- **Collected data**:
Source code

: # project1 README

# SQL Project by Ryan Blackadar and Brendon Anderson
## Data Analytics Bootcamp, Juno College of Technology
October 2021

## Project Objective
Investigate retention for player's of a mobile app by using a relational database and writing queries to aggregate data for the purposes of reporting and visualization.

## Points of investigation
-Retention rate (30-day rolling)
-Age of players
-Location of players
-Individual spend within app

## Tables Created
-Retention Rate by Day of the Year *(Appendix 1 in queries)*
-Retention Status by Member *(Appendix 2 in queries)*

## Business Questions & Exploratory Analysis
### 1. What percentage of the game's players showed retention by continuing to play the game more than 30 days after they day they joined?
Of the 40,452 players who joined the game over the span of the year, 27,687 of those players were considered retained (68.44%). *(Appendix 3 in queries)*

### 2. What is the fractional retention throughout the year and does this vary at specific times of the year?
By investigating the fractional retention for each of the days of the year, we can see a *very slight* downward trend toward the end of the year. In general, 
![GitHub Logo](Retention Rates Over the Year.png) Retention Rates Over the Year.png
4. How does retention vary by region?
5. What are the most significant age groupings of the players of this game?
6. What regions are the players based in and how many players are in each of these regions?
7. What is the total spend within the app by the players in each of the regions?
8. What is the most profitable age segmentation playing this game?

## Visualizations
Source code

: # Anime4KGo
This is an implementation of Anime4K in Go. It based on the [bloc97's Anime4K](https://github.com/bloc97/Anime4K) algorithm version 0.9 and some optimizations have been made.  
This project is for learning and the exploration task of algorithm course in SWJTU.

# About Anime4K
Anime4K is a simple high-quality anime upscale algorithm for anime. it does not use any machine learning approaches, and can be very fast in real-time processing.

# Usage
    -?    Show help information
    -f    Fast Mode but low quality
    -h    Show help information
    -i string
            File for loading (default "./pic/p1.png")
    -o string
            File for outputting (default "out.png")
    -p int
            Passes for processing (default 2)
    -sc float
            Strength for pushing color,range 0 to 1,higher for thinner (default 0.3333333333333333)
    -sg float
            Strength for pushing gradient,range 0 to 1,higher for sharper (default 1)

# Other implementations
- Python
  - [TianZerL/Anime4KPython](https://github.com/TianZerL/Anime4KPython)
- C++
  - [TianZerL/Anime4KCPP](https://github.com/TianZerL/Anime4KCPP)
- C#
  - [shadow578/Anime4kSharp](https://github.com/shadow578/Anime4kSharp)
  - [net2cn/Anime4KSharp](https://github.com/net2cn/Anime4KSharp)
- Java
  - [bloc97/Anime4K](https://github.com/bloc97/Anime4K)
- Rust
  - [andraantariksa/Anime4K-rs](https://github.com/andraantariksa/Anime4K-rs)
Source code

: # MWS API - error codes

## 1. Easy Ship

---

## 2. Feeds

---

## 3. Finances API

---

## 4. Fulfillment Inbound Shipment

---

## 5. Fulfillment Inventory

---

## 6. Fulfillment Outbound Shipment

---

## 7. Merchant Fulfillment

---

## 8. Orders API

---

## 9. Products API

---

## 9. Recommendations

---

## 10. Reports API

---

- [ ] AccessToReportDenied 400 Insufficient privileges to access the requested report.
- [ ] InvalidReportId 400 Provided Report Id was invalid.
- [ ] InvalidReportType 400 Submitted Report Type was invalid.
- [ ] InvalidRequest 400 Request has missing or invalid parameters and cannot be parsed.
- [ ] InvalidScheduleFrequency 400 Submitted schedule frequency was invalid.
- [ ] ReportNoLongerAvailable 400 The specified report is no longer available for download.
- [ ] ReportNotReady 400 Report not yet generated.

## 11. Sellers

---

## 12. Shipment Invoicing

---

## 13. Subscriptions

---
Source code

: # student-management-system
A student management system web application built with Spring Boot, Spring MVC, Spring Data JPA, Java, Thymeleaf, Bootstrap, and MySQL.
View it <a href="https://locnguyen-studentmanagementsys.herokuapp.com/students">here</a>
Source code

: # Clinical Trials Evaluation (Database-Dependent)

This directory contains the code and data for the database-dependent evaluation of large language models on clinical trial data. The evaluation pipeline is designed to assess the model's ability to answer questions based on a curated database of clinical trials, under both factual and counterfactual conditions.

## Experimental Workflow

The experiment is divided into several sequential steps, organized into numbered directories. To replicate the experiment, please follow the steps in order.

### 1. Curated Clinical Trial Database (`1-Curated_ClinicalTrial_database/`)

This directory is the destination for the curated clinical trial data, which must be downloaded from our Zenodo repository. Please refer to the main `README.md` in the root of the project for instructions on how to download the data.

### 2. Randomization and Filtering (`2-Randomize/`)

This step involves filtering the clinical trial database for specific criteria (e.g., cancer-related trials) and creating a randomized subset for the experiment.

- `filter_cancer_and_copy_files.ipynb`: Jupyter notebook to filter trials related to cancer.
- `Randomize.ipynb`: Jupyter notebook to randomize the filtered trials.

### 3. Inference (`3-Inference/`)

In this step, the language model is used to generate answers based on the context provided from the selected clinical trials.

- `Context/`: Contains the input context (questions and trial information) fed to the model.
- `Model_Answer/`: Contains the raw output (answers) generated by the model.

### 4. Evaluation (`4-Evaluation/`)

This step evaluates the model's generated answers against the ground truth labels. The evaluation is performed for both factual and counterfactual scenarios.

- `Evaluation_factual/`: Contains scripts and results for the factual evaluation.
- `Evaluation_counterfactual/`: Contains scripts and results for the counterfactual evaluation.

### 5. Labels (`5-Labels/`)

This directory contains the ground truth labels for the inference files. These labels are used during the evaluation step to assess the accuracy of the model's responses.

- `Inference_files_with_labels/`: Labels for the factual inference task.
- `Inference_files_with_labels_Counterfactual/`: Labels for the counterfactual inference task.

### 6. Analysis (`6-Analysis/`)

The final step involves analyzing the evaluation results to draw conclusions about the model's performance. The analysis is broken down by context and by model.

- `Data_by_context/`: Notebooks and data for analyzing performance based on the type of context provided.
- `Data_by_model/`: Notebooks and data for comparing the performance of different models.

- **Problem to work on**:
Return all the data above, unaltered and complete.

- **Reply**:
Source code

: # project1 README

# SQL Project by Ryan Blackadar and Brendon Anderson
## Data Analytics Bootcamp, Juno College of Technology
October 2021

## Project Objective
Investigate retention for player's of a mobile app by using a relational database and writing queries to aggregate data for the purposes of reporting and visualization.

## Points of investigation
-Retention rate (30-day rolling)
-Age of players
-Location of players
-Individual spend within app

## Tables Created
-Retention Rate by Day of the Year *(Appendix 1 in queries)*
-Retention Status by Member *(Appendix 2 in queries)*

## Business Questions & Exploratory Analysis
### 1. What percentage of the game's players showed retention by continuing to play the game more than 30 days after they day they joined?
Of the 40,452 players who joined the game over the span of the year, 27,687 of those players were considered retained (68.44%). *(Appendix 3 in queries)*

### 2. What is the fractional retention throughout the year and does this vary at specific times of the year?
By investigating the fractional retention for each of the days of the year, we can see a *very slight* downward trend toward the end of the year. In general, 
![GitHub Logo](Retention Rates Over the Year.png) Retention Rates Over the Year.png
4. How does retention vary by region?
5. What are the most significant age groupings of the players of this game?
6. What regions are the players based in and how many players are in each of these regions?
7. What is the total spend within the app by the players in each of the regions?
8. What is the most profitable age segmentation playing this game?

## Visualizations
Source code

: # Anime4KGo
This is an implementation of Anime4K in Go. It based on the [bloc97's Anime4K](https://github.com/bloc97/Anime4K) algorithm version 0.9 and some optimizations have been made.  
This project is for learning and the exploration task of algorithm course in SWJTU.

# About Anime4K
Anime4K is a simple high-quality anime upscale algorithm for anime. it does not use any machine learning approaches, and can be very fast in real-time processing.

# Usage
    -?    Show help information
    -f    Fast Mode but low quality
    -h    Show help information
    -i string
            File for loading (default "./pic/p1.png")
    -o string
            File for outputting (default "out.png")
    -p int
            Passes for processing (default 2)
    -sc float
            Strength for pushing color,range 0 to 1,higher for thinner (default 0.3333333333333333)
    -sg float
            Strength for pushing gradient,range 0 to 1,higher for sharper (default 1)

# Other implementations
- Python
  - [TianZerL/Anime4KPython](https://github.com/TianZerL/Anime4KPython)
- C++
  - [TianZerL/Anime4KCPP](https://github.com/TianZerL/Anime4KCPP)
- C#
  - [shadow578/Anime4kSharp](https://github.com/shadow578/Anime4kSharp)
  - [net2cn/Anime4KSharp](https://github.com/net2cn/Anime4KSharp)
- Java
  - [bloc97/Anime4K](https://github.com/bloc97/Anime4K)
- Rust
  - [andraantariksa/Anime4K-rs](https://github.com/andraantariksa/Anime4K-rs)
Source code

: # MWS API - error codes

## 1. Easy Ship

---

## 2. Feeds

---

## 3. Finances API

---

## 4. Fulfillment Inbound Shipment

---

## 5. Fulfillment Inventory

---

## 6. Fulfillment Outbound Shipment

---

## 7. Merchant Fulfillment

---

## 8. Orders API

---

## 9. Products API

---

## 9. Recommendations

---

## 10. Reports API

---

- [ ] AccessToReportDenied 400 Insufficient privileges to access the requested report.
- [ ] InvalidReportId 400 Provided Report Id was invalid.
- [ ] InvalidReportType 400 Submitted Report Type was invalid.
- [ ] InvalidRequest 400 Request has missing or invalid parameters and cannot be parsed.
- [ ] InvalidScheduleFrequency 400 Submitted schedule frequency was invalid.
- [ ] ReportNoLongerAvailable 400 The specified report is no longer available for download.
- [ ] ReportNotReady 400 Report not yet generated.

## 11. Sellers

---

## 12. Shipment Invoicing

---

## 13. Subscriptions

---
Source code

: # student-management-system
A student management system web application built with Spring Boot, Spring MVC, Spring Data JPA, Java, Thymeleaf, Bootstrap, and MySQL.
View it <a href="https://locnguyen-studentmanagementsys.herokuapp.com/students">here</a>
Source code

: # Clinical Trials Evaluation (Database-Dependent)

This directory contains the code and data for the database-dependent evaluation of large language models on clinical trial data. The evaluation pipeline is designed to assess the model's ability to answer questions based on a curated database of clinical trials, under both factual and counterfactual conditions.

## Experimental Workflow

The experiment is divided into several sequential steps, organized into numbered directories. To replicate the experiment, please follow the steps in order.

### 1. Curated Clinical Trial Database (`1-Curated_ClinicalTrial_database/`)

This directory is the destination for the curated clinical trial data, which must be downloaded from our Zenodo repository. Please refer to the main `README.md` in the root of the project for instructions on how to download the data.

### 2. Randomization and Filtering (`2-Randomize/`)

This step involves filtering the clinical trial database for specific criteria (e.g., cancer-related trials) and creating a randomized subset for the experiment.

- `filter_cancer_and_copy_files.ipynb`: Jupyter notebook to filter trials related to cancer.
- `Randomize.ipynb`: Jupyter notebook to randomize the filtered trials.

### 3. Inference (`3-Inference/`)

In this step, the language model is used to generate answers based on the context provided from the selected clinical trials.

- `Context/`: Contains the input context (questions and trial information) fed to the model.
- `Model_Answer/`: Contains the raw output (answers) generated by the model.

### 4. Evaluation (`4-Evaluation/`)

This step evaluates the model's generated answers against the ground truth labels. The evaluation is performed for both factual and counterfactual scenarios.

- `Evaluation_factual/`: Contains scripts and results for the factual evaluation.
- `Evaluation_counterfactual/`: Contains scripts and results for the counterfactual evaluation.

### 5. Labels (`5-Labels/`)

This directory contains the ground truth labels for the inference files. These labels are used during the evaluation step to assess the accuracy of the model's responses.

- `Inference_files_with_labels/`: Labels for the factual inference task.
- `Inference_files_with_labels_Counterfactual/`: Labels for the counterfactual inference task.

### 6. Analysis (`6-Analysis/`)

The final step involves analyzing the evaluation results to draw conclusions about the model's performance. The analysis is broken down by context and by model.

- `Data_by_context/`: Notebooks and data for analyzing performance based on the type of context provided.
- `Data_by_model/`: Notebooks and data for comparing the performance of different models.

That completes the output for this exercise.